Luigi Gregori’s Life of Columbus series was commissioned in 1880 by then-president of the University Edward Sorin, CSC. The work is an attempt to demonstrate the “Americanness” of Catholicism at a time when Catholics were seen as unwelcome imposters in the United States. To do this, Gregori portrays the glories of Columbus’ colonization as a mission of global unification under the banner of Christ. This sympathetic depiction of colonization as a moral triumph contradicts the well-documented centuries of cultural and physical genocide, abuse, torture, rape, slavery, and overall exploitation of Indigenous and Black populations on whose backs the Europeans built their empires. This ahistorical version of events is intentionally crafted to promote a white supremacist vision of America, something that has not gone unnoticed by the larger Notre Dame community.

For years activists and students led by the Native American Student Association (NASAND) at the University of Notre Dame have called on administrators to remove the Columbus Murals. Protests of the murals can be traced back as far as 1995.[1] In response to these first protests, the University administration added a stand with contextualizing brochures. The predominant contribution to the discussion from these pamphlets was a rich and detailed analysis of how many of the white figures in these murals are based on actual people while the Indigenous and Black figures in these murals have no real-life counterparts.[2] Lacking any critical analysis, these handheld brochures did little to counter the domineering murals that soar over visitors’ heads.

In 2017, over twenty years later, a letter opposing the murals with more than three hundred signatories was published by The Observer.[3] The administrative response to this more recent outcry took several years and came in the form of a 2019 letter to the campus community from the Office of the President.

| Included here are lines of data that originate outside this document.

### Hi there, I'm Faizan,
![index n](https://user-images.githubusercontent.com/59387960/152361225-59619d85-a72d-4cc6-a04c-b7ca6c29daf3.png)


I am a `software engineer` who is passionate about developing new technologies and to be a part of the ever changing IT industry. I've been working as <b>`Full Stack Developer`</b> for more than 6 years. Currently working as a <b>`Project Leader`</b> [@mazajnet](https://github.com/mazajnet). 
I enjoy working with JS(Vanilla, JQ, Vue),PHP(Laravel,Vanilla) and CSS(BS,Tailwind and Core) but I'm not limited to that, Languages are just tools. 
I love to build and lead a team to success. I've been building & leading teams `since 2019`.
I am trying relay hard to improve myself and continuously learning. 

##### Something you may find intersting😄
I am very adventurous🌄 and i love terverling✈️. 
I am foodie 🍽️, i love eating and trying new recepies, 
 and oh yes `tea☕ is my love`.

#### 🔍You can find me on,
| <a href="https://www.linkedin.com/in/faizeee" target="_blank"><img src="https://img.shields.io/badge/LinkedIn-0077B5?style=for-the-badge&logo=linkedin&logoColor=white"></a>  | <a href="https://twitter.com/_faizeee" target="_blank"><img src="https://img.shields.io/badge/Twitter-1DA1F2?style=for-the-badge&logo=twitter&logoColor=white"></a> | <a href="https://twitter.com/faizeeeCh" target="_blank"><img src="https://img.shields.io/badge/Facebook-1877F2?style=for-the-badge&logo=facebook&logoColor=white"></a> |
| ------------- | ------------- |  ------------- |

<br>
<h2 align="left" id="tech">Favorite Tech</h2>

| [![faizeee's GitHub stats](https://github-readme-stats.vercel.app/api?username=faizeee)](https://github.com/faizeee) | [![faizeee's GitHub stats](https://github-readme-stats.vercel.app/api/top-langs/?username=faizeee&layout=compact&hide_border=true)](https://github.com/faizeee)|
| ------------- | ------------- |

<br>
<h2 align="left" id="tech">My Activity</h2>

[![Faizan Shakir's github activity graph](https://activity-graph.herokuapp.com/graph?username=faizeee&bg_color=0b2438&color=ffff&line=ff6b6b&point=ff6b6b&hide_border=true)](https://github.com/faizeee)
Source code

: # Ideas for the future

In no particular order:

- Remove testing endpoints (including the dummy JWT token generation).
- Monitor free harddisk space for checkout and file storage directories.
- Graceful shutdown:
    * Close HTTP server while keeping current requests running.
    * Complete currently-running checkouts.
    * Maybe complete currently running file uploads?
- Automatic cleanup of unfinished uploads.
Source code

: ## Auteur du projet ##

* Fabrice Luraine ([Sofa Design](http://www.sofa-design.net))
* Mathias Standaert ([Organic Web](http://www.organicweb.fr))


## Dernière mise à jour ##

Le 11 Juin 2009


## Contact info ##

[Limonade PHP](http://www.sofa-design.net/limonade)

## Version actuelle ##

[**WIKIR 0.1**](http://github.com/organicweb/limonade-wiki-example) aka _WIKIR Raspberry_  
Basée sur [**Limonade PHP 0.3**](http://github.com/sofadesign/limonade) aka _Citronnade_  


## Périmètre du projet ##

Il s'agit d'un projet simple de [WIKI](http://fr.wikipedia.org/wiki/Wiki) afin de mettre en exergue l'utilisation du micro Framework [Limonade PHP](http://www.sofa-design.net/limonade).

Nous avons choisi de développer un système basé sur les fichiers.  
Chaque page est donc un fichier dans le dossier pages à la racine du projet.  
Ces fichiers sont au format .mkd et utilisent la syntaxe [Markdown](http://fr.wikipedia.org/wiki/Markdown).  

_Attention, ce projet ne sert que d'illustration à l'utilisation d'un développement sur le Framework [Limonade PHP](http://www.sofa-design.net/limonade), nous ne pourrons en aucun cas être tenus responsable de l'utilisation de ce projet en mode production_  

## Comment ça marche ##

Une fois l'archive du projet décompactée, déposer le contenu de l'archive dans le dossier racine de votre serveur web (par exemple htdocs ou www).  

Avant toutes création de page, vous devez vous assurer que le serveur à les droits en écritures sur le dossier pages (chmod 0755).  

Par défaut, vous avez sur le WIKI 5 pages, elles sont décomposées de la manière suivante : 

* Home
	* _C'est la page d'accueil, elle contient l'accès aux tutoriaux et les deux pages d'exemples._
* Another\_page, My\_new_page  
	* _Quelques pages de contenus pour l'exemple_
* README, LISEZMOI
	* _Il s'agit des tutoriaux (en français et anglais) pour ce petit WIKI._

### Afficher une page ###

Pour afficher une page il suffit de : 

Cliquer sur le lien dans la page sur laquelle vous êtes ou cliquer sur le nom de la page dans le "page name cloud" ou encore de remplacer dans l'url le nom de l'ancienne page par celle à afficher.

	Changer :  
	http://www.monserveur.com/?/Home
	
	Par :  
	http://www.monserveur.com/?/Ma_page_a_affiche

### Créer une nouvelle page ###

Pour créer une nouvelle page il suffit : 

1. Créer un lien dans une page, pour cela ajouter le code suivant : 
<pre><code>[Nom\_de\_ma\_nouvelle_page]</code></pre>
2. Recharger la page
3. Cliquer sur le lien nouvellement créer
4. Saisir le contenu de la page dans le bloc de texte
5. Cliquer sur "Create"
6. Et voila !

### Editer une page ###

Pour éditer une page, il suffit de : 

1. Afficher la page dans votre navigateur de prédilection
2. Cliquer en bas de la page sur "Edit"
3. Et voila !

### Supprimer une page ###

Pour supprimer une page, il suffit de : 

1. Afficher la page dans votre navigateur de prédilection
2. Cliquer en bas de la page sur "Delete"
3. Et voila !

In this letter, President John Jenkins, CSC announces the University will no longer display the murals “regularly in their current location”.[4] The news was swiftly met with small but fierce backlash, particularly from conservative communities.[5] Shortly after the initial letter and ensuing responses, the Office of the President announced the formation of an ad-hoc committee to advise the mural covering process. The committee included only one Indigenous representative but several Italian and Catholic historians, as well as the Grand Knight for the Notre Dame Council of the Knights of Columbus, a fraternal organization dedicated to recuperating Columbus’ image as someone who “gave voice and representation to generations of Catholics, and helped pave a path for the diverse society we have today” in spite of the genocide in which he partook.[6]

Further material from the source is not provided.